→ About this exercise: Look through the entries below and report every line that has "converting".

→ Input for this task:
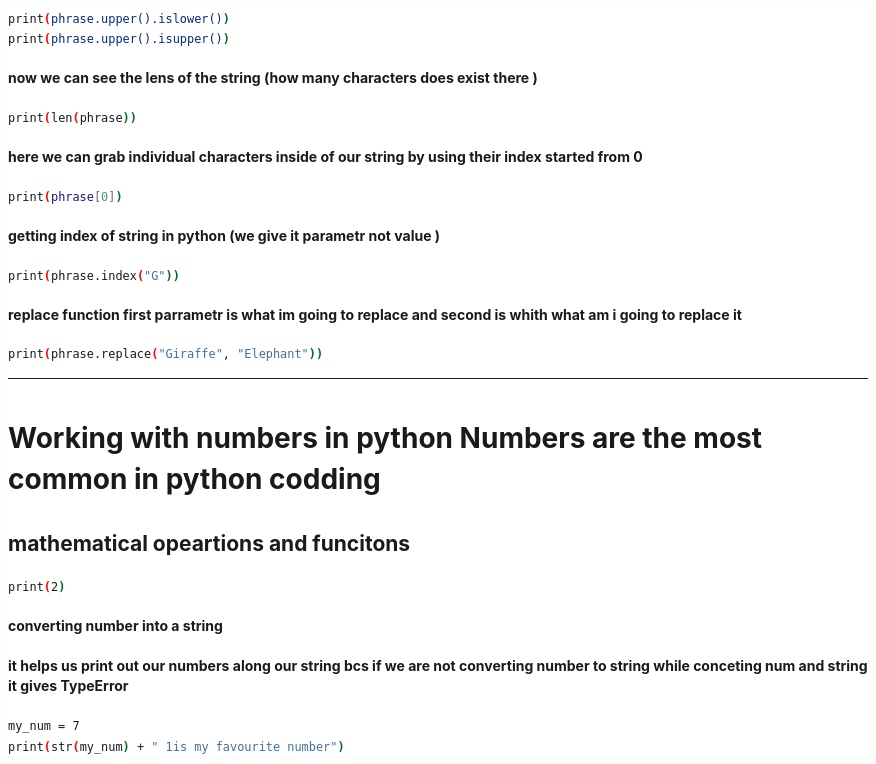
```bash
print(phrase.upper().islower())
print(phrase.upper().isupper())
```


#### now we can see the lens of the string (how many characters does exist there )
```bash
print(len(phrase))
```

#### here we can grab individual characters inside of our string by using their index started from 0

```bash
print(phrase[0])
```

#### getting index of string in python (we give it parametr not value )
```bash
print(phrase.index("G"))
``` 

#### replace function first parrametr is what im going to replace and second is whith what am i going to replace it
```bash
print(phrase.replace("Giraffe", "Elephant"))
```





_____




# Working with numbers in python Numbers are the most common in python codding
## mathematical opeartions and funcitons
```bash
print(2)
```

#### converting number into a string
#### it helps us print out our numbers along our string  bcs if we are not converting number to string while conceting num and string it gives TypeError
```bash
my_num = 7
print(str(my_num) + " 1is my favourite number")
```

--

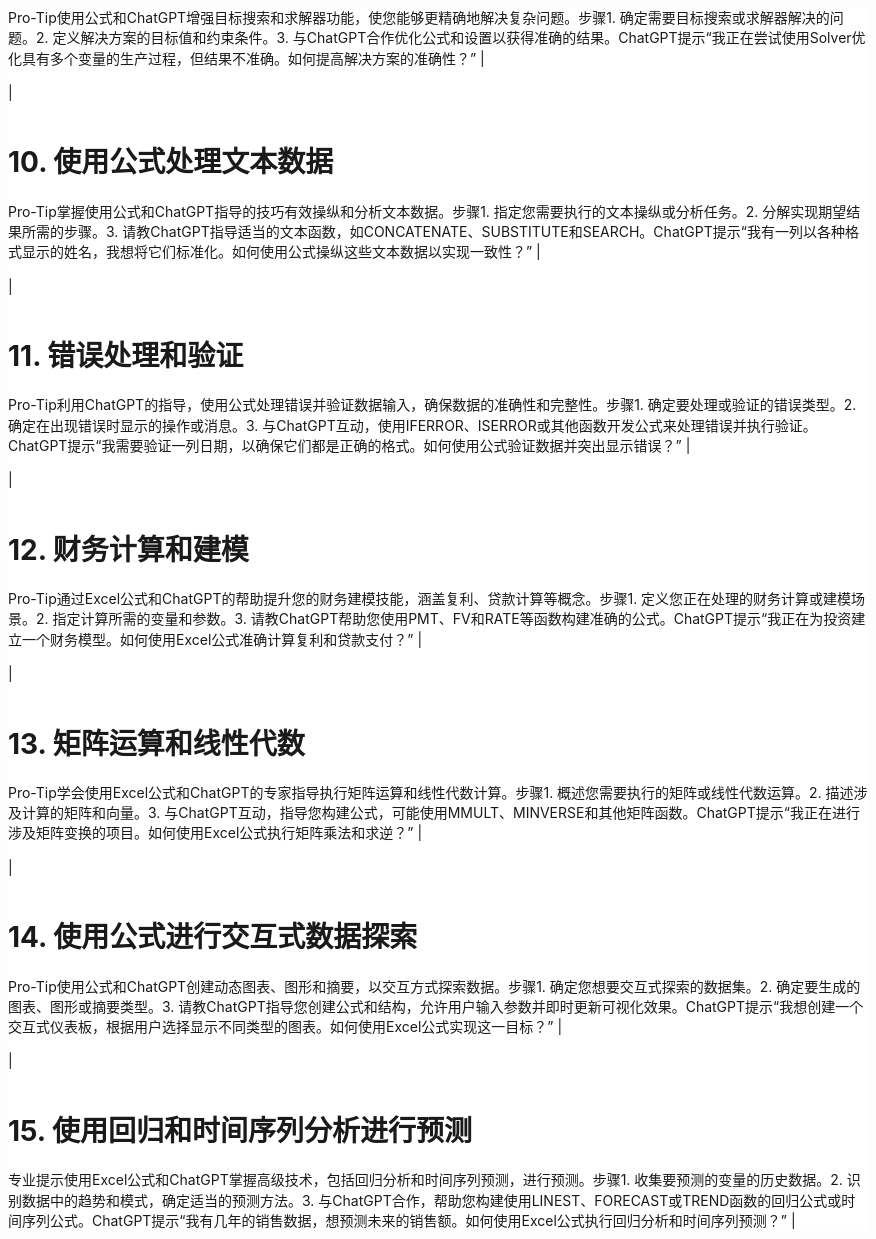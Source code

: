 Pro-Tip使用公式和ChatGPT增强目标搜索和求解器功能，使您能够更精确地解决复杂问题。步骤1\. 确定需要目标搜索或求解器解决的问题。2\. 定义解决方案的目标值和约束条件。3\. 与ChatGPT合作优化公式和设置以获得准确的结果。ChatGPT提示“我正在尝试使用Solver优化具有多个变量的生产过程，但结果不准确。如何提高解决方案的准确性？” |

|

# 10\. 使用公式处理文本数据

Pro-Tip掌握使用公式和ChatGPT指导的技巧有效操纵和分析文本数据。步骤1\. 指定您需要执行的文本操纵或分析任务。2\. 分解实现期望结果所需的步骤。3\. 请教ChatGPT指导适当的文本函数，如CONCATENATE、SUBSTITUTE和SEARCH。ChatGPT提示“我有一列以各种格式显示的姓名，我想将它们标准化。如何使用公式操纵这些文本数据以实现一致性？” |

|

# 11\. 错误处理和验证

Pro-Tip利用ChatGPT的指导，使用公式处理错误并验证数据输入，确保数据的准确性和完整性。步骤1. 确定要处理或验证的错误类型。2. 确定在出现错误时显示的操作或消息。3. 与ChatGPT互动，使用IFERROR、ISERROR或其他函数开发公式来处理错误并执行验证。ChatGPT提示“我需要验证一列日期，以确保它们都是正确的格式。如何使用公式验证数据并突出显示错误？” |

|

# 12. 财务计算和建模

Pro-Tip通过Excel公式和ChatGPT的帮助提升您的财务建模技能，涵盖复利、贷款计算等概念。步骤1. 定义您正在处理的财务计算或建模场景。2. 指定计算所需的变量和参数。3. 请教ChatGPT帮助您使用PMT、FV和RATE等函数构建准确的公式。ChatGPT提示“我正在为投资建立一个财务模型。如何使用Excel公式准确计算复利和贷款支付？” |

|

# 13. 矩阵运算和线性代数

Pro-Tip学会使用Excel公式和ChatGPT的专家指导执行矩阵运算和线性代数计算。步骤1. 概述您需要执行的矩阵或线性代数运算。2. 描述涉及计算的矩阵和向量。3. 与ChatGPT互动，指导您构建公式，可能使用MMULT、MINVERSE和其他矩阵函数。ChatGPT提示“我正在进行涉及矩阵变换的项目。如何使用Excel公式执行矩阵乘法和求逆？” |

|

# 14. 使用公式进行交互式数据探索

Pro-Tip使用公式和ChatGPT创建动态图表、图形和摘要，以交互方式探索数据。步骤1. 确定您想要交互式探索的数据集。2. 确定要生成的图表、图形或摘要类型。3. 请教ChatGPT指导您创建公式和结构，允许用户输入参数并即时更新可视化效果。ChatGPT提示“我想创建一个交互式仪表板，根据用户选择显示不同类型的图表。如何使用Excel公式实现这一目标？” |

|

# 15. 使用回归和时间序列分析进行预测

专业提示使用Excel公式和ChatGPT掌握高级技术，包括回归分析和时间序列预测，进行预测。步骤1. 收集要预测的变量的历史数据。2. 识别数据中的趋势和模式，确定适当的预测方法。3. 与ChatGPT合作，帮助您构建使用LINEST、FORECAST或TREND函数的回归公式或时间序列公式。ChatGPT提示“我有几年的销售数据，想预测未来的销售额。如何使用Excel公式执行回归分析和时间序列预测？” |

→ Solution to this exercise:
#### converting number into a string
#### it helps us print out our numbers along our string  bcs if we are not converting number to string while conceting num and string it gives TypeError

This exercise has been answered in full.